Work item: Print, in exact form, the lines below from the one containing "Old code startup project" through the one containing "requests than we", and omit all others.

Records drawn from a dataset
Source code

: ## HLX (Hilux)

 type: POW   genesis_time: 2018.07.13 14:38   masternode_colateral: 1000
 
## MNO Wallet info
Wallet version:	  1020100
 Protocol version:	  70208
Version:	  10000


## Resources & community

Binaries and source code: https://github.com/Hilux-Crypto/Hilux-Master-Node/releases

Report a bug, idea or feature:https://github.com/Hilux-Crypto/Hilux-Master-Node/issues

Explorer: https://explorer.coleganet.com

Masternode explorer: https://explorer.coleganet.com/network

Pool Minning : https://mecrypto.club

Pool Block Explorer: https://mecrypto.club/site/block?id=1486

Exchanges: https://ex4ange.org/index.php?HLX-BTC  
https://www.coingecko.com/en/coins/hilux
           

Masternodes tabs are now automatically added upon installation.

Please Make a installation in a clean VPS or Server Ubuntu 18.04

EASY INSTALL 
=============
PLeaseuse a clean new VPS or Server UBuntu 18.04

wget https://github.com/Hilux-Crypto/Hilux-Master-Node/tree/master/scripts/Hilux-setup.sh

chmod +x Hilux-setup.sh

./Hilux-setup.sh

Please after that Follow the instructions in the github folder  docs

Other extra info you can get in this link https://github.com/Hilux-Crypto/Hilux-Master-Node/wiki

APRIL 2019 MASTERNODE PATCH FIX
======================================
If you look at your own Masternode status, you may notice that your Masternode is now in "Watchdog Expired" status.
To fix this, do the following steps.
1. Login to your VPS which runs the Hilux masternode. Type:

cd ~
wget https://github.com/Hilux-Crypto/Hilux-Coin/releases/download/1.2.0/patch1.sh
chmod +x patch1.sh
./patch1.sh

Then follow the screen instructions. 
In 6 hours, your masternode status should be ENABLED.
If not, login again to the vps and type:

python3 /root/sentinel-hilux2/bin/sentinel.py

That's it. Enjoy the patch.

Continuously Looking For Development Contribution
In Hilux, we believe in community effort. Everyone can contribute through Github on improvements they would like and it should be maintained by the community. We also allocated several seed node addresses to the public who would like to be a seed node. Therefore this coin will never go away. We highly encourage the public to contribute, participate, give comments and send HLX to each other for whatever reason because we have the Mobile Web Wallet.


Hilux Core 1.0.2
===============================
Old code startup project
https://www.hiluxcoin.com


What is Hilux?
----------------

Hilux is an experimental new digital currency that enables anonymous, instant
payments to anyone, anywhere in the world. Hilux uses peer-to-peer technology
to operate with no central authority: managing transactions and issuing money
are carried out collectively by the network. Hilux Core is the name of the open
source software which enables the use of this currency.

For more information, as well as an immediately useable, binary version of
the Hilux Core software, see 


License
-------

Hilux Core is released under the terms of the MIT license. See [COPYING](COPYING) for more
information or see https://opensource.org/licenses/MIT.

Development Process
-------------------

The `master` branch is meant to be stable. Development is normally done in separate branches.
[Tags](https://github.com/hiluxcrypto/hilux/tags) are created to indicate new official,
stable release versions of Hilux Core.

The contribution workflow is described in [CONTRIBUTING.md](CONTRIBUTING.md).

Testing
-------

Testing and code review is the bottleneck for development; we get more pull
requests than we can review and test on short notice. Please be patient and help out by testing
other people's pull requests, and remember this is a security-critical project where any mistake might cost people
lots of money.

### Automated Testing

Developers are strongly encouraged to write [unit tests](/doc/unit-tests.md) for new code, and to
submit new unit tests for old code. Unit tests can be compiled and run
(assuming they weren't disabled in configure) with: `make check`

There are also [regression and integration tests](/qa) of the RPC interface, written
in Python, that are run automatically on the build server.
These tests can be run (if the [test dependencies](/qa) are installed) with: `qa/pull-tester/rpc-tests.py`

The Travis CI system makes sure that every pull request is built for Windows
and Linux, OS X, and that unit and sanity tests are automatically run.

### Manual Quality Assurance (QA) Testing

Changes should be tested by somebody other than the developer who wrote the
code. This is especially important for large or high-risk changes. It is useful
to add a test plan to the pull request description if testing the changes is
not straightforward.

Exercise answer:
Old code startup project
https://www.hiluxcoin.com


What is Hilux?
----------------

Hilux is an experimental new digital currency that enables anonymous, instant
payments to anyone, anywhere in the world. Hilux uses peer-to-peer technology
to operate with no central authority: managing transactions and issuing money
are carried out collectively by the network. Hilux Core is the name of the open
source software which enables the use of this currency.

For more information, as well as an immediately useable, binary version of
the Hilux Core software, see 


License
-------

Hilux Core is released under the terms of the MIT license. See [COPYING](COPYING) for more
information or see https://opensource.org/licenses/MIT.

Development Process
-------------------

The `master` branch is meant to be stable. Development is normally done in separate branches.
[Tags](https://github.com/hiluxcrypto/hilux/tags) are created to indicate new official,
stable release versions of Hilux Core.

The contribution workflow is described in [CONTRIBUTING.md](CONTRIBUTING.md).

Testing
-------

Testing and code review is the bottleneck for development; we get more pull
requests than we can review and test on short notice. Please be patient and help out by testing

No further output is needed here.